Task details
The entries below contain a line with "Blog - COMPLETADO" and a line with "### **3. Funcionalidades Implementadas** ✅". Quote exactly those two lines and all lines between them.

=== Data ===

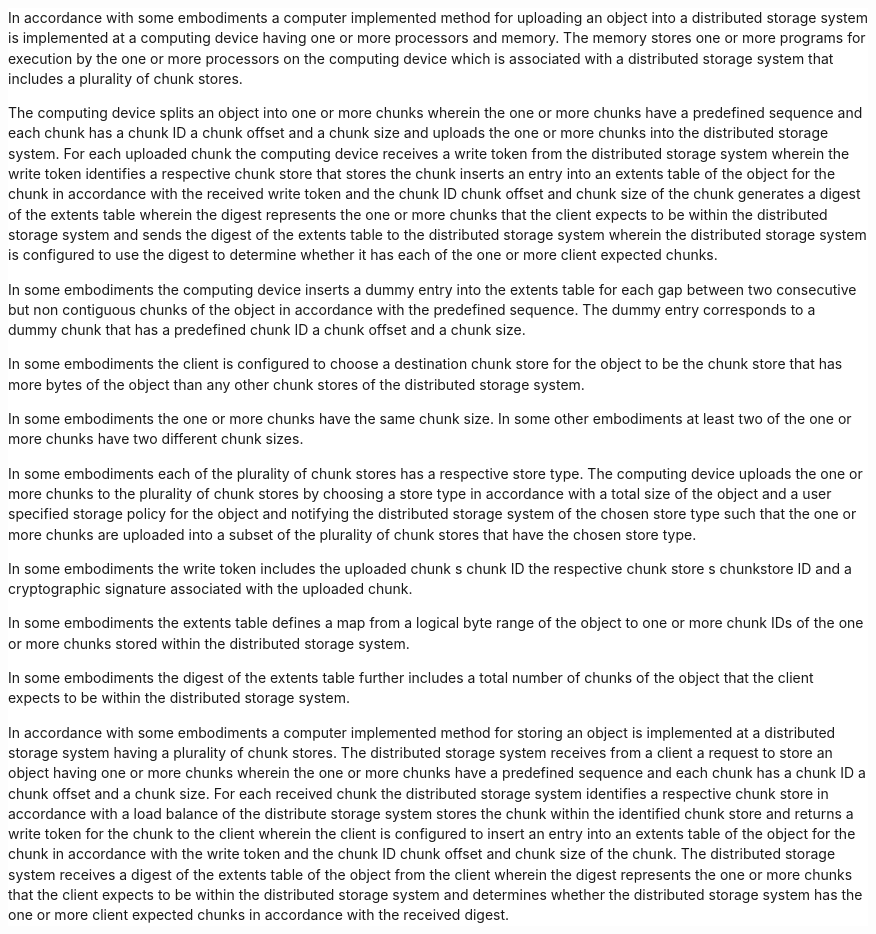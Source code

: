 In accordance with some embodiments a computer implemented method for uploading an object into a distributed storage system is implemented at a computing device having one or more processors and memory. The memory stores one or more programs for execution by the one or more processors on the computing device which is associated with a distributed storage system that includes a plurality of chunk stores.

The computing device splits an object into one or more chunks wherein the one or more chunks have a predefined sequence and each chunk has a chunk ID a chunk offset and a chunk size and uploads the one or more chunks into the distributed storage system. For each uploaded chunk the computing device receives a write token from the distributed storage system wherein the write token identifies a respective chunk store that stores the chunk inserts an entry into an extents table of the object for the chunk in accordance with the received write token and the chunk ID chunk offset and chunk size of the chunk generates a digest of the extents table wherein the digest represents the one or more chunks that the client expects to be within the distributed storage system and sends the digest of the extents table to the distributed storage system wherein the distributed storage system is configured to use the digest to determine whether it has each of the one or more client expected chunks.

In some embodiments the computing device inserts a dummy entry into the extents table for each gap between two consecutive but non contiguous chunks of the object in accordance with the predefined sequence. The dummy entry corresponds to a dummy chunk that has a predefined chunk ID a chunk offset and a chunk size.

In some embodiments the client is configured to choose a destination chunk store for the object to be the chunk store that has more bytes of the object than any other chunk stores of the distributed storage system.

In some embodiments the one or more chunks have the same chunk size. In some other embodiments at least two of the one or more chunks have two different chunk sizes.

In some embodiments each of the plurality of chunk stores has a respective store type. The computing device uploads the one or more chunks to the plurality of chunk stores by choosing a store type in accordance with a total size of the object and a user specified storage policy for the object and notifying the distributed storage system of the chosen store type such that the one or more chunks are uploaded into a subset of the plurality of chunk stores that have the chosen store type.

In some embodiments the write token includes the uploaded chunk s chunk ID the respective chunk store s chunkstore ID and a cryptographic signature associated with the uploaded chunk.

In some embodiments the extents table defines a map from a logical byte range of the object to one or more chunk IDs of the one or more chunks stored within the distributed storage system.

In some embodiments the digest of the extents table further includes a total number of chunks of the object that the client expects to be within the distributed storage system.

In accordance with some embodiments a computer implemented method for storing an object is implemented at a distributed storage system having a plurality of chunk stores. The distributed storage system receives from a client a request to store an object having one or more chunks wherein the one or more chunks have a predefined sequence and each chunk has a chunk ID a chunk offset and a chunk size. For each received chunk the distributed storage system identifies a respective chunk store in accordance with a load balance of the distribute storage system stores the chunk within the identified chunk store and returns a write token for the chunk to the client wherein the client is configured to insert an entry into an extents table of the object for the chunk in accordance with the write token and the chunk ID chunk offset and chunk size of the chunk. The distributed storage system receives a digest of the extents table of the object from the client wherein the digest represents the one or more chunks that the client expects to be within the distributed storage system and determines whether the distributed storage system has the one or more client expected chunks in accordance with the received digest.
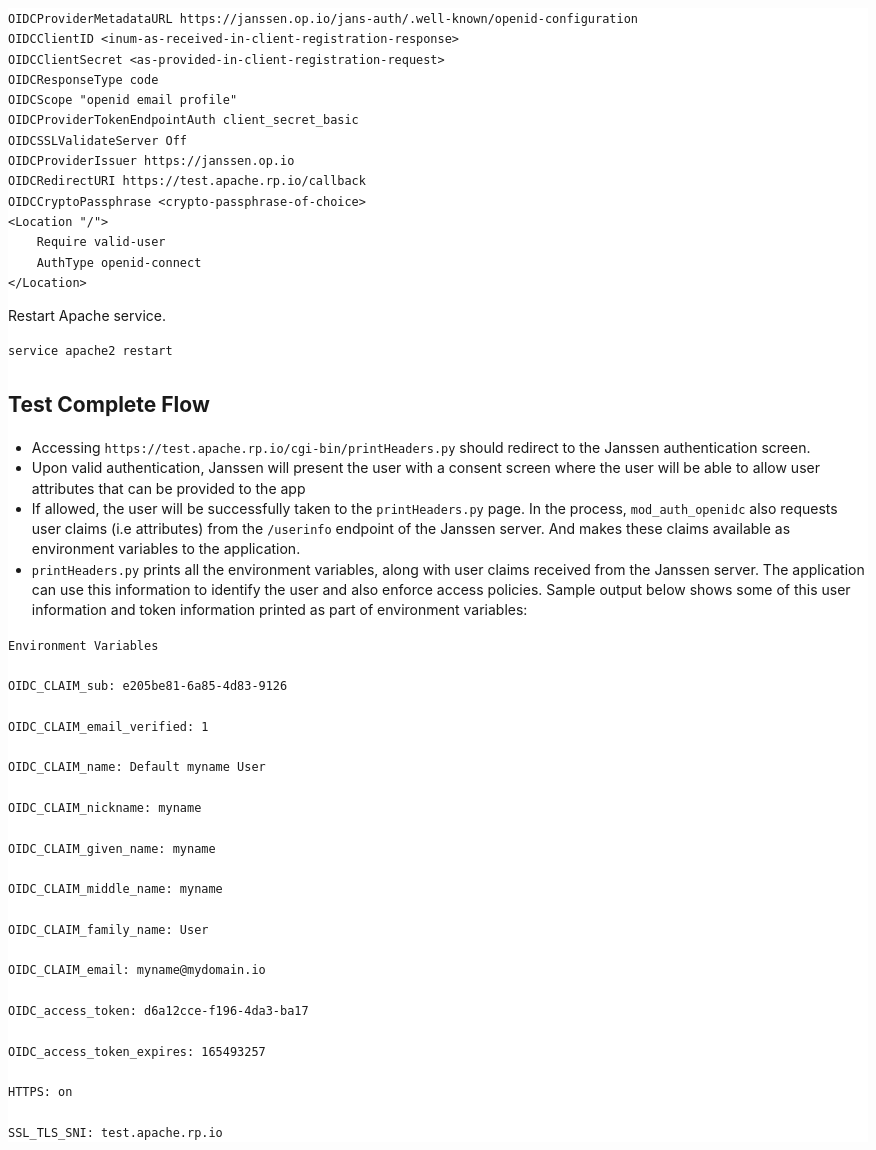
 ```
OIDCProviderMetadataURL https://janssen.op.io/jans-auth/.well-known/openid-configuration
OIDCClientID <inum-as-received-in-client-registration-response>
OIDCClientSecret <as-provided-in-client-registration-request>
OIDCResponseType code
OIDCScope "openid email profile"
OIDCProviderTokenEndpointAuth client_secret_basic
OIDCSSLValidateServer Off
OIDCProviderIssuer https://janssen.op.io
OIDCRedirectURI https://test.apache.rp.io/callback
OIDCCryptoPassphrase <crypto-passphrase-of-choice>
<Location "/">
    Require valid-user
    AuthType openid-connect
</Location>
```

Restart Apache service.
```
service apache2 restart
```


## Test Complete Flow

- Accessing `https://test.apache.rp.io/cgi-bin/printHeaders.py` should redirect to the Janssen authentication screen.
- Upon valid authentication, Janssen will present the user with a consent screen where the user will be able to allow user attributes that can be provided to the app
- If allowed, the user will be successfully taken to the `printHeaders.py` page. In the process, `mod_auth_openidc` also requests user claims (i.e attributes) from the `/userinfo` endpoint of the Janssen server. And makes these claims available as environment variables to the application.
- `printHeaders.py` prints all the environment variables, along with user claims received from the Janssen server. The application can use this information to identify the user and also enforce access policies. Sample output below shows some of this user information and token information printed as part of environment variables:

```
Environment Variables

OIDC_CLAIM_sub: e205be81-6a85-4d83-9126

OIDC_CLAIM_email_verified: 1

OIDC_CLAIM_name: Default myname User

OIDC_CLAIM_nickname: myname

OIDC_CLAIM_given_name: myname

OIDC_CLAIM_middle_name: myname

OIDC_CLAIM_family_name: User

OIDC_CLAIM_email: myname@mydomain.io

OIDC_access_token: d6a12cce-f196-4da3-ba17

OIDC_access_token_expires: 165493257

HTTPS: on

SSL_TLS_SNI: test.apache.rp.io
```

===
=== Data ===

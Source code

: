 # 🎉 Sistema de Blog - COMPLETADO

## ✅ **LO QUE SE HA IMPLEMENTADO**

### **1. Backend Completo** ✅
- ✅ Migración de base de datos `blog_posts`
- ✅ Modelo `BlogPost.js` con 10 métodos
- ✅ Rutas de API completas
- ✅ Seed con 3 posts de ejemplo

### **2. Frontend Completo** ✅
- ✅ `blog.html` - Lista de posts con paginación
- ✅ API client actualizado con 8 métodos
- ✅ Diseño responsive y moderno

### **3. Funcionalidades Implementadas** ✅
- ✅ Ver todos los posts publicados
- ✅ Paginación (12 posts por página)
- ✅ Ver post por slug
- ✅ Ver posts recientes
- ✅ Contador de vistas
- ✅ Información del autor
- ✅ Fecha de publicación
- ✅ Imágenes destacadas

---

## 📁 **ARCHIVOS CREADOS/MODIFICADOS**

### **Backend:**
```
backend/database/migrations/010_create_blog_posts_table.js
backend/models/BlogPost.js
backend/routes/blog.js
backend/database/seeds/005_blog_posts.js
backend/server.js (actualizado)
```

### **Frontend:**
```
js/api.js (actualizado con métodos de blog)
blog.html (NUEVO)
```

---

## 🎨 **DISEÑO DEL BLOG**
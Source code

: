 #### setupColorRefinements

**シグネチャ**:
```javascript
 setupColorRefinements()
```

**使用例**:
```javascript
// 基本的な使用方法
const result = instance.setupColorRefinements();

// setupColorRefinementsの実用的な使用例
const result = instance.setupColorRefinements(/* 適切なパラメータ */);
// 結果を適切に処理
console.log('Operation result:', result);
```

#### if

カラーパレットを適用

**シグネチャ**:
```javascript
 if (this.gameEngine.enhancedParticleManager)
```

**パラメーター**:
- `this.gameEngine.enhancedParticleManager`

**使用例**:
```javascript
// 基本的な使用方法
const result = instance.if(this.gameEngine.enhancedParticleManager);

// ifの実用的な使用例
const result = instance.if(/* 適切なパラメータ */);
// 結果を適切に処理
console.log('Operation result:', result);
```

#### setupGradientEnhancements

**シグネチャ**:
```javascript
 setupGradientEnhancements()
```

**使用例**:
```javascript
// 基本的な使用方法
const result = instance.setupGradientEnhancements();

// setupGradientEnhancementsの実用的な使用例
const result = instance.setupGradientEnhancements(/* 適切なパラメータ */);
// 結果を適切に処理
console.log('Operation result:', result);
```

===

Result of the task
: # 🎉 Sistema de Blog - COMPLETADO

## ✅ **LO QUE SE HA IMPLEMENTADO**

### **1. Backend Completo** ✅
- ✅ Migración de base de datos `blog_posts`
- ✅ Modelo `BlogPost.js` con 10 métodos
- ✅ Rutas de API completas
- ✅ Seed con 3 posts de ejemplo

### **2. Frontend Completo** ✅
- ✅ `blog.html` - Lista de posts con paginación
- ✅ API client actualizado con 8 métodos
- ✅ Diseño responsive y moderno

### **3. Funcionalidades Implementadas** ✅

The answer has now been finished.